WHAT YOU HAVE TO DO: Your reproduction of the entries should be exact and should contain no pictures.

Pictures paired with source code

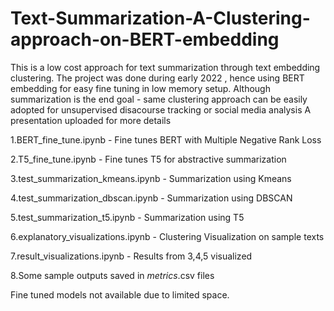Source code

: # Text-Summarization-A-Clustering-approach-on-BERT-embedding
This is a low cost approach for text summarization through text embedding clustering.
The project was done during early 2022 , hence using BERT embedding for easy fine tuning
in low memory setup. Although summarization is the end goal - same clustering approach 
can be easily adopted for unsupervised disacourse tracking or social media analysis
A presentation uploaded for more details

1.BERT_fine_tune.ipynb - Fine tunes BERT with Multiple Negative Rank Loss

2.T5_fine_tune.ipynb - Fine tunes T5 for abstractive summarization

3.test_summarization_kmeans.ipynb - Summarization using Kmeans

4.test_summarization_dbscan.ipynb - Summarization using DBSCAN

5.test_summarization_t5.ipynb - Summarization using T5

6.explanatory_visualizations.ipynb - Clustering Visualization on sample texts

7.result_visualizations.ipynb - Results from 3,4,5 visualized

8.Some sample outputs saved in *metrics*.csv files

Fine tuned models not available due to limited space.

WRITTEN RESPONSE:
Source code

: # Text-Summarization-A-Clustering-approach-on-BERT-embedding
This is a low cost approach for text summarization through text embedding clustering.
The project was done during early 2022 , hence using BERT embedding for easy fine tuning
in low memory setup. Although summarization is the end goal - same clustering approach 
can be easily adopted for unsupervised disacourse tracking or social media analysis
A presentation uploaded for more details

1.BERT_fine_tune.ipynb - Fine tunes BERT with Multiple Negative Rank Loss

2.T5_fine_tune.ipynb - Fine tunes T5 for abstractive summarization

3.test_summarization_kmeans.ipynb - Summarization using Kmeans

4.test_summarization_dbscan.ipynb - Summarization using DBSCAN

5.test_summarization_t5.ipynb - Summarization using T5

6.explanatory_visualizations.ipynb - Clustering Visualization on sample texts

7.result_visualizations.ipynb - Results from 3,4,5 visualized

8.Some sample outputs saved in *metrics*.csv files

Fine tuned models not available due to limited space.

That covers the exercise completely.